Stored data entries:
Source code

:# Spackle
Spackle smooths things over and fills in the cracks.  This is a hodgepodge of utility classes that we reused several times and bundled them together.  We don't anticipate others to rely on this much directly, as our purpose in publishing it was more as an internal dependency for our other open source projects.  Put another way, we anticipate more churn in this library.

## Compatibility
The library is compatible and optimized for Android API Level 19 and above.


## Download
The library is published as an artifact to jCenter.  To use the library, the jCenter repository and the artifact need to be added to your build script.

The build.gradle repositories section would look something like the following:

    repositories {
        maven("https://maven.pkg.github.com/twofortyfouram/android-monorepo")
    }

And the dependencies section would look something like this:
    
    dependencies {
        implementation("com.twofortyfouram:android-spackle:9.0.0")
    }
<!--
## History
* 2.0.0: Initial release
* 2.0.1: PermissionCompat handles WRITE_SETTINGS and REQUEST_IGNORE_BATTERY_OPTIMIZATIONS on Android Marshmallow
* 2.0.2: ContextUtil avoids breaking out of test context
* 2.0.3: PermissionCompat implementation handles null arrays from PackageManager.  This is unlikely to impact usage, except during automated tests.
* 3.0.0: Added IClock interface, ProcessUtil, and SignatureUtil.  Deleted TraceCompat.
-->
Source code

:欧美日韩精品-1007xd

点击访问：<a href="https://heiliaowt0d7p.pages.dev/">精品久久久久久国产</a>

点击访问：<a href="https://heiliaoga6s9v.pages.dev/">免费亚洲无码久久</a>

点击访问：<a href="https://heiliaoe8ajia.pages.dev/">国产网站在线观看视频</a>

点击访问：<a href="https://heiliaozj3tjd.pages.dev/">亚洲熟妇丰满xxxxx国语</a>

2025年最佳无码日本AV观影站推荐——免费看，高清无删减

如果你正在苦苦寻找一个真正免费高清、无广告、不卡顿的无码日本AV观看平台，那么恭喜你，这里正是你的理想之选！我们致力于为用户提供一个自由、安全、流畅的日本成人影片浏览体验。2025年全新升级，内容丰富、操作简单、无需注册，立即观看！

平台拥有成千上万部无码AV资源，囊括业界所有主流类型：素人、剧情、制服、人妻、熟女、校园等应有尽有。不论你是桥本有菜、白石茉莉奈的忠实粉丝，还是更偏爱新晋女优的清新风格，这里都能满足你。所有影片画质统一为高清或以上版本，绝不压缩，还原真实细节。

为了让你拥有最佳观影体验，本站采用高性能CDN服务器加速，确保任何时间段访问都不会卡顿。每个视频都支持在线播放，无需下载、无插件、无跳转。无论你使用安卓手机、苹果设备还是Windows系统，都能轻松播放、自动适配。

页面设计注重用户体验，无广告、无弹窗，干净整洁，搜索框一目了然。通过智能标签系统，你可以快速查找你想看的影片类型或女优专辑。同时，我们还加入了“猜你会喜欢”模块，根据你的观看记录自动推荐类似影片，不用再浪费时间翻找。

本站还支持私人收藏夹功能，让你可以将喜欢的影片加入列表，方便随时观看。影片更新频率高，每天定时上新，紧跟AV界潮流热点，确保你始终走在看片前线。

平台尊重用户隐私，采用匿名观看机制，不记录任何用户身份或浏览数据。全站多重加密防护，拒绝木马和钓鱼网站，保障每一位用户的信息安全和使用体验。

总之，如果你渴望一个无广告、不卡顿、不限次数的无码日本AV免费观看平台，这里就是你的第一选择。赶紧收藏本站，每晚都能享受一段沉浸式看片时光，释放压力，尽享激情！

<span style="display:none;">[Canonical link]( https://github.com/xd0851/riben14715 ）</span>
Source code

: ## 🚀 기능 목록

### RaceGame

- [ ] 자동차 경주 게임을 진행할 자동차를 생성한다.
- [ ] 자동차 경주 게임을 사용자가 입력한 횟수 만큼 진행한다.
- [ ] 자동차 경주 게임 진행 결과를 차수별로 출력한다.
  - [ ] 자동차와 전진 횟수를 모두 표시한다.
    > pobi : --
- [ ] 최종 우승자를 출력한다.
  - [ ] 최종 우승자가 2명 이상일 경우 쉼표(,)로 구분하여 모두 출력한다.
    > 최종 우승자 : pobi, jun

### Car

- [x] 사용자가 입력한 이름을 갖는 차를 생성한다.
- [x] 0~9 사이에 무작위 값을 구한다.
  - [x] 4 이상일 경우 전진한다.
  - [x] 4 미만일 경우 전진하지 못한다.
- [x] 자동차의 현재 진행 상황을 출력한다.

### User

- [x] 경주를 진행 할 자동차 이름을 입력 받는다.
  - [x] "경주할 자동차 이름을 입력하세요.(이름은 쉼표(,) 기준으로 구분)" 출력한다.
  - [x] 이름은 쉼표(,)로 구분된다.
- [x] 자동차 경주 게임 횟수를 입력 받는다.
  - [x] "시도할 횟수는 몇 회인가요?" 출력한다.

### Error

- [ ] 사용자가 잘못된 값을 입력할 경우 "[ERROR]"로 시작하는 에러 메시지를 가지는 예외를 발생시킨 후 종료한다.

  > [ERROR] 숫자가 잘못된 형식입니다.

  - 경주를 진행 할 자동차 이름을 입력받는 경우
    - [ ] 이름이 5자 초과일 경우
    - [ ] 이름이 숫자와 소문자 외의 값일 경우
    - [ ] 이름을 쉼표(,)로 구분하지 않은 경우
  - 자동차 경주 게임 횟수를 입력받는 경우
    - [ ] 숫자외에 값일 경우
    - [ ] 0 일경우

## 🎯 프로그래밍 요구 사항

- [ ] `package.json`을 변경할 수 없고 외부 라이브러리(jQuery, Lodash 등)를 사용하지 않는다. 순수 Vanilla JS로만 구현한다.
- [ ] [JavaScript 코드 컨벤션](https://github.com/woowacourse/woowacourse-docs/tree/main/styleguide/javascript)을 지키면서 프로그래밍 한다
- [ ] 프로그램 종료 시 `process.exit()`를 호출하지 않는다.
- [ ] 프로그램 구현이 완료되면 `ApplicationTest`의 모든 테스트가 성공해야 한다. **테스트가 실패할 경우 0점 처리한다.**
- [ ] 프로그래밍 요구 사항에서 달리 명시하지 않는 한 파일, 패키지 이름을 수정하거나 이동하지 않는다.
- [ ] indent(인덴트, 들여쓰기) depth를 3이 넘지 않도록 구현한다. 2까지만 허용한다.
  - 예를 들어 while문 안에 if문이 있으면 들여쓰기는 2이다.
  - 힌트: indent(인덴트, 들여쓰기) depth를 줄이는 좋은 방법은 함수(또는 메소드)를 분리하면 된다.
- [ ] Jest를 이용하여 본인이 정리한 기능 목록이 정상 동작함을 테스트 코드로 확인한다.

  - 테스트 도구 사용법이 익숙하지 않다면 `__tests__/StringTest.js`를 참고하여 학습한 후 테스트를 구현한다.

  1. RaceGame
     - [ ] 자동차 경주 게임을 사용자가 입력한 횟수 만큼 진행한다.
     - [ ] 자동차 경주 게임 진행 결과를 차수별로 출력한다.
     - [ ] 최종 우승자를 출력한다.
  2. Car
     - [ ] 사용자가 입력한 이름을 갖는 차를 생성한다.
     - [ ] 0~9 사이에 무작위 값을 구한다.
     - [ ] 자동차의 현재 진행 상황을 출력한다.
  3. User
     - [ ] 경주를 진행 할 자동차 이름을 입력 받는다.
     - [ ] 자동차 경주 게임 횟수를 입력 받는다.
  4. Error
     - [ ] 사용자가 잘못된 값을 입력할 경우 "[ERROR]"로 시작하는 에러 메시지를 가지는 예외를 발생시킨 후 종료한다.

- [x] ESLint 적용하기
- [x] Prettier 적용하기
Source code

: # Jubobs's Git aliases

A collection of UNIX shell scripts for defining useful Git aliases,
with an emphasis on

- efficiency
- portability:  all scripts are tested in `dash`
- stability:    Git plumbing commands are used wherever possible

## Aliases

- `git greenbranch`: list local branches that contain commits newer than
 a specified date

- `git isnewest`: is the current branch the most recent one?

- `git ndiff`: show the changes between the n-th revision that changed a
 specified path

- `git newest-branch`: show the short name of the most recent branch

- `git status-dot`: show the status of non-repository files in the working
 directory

— YOUR ASSIGNMENT —
Start with the line above that contains "자동차 이름을 입력하세요.(이름은" and stop after the line that contains "- 자동차 경주 게임 횟수를 입력받는 경우". Output those lines exactly, and only those.

— TASK RESPONSE —
  - [x] "경주할 자동차 이름을 입력하세요.(이름은 쉼표(,) 기준으로 구분)" 출력한다.
  - [x] 이름은 쉼표(,)로 구분된다.
- [x] 자동차 경주 게임 횟수를 입력 받는다.
  - [x] "시도할 횟수는 몇 회인가요?" 출력한다.

### Error

- [ ] 사용자가 잘못된 값을 입력할 경우 "[ERROR]"로 시작하는 에러 메시지를 가지는 예외를 발생시킨 후 종료한다.

  > [ERROR] 숫자가 잘못된 형식입니다.

  - 경주를 진행 할 자동차 이름을 입력받는 경우
    - [ ] 이름이 5자 초과일 경우
    - [ ] 이름이 숫자와 소문자 외의 값일 경우
    - [ ] 이름을 쉼표(,)로 구분하지 않은 경우
  - 자동차 경주 게임 횟수를 입력받는 경우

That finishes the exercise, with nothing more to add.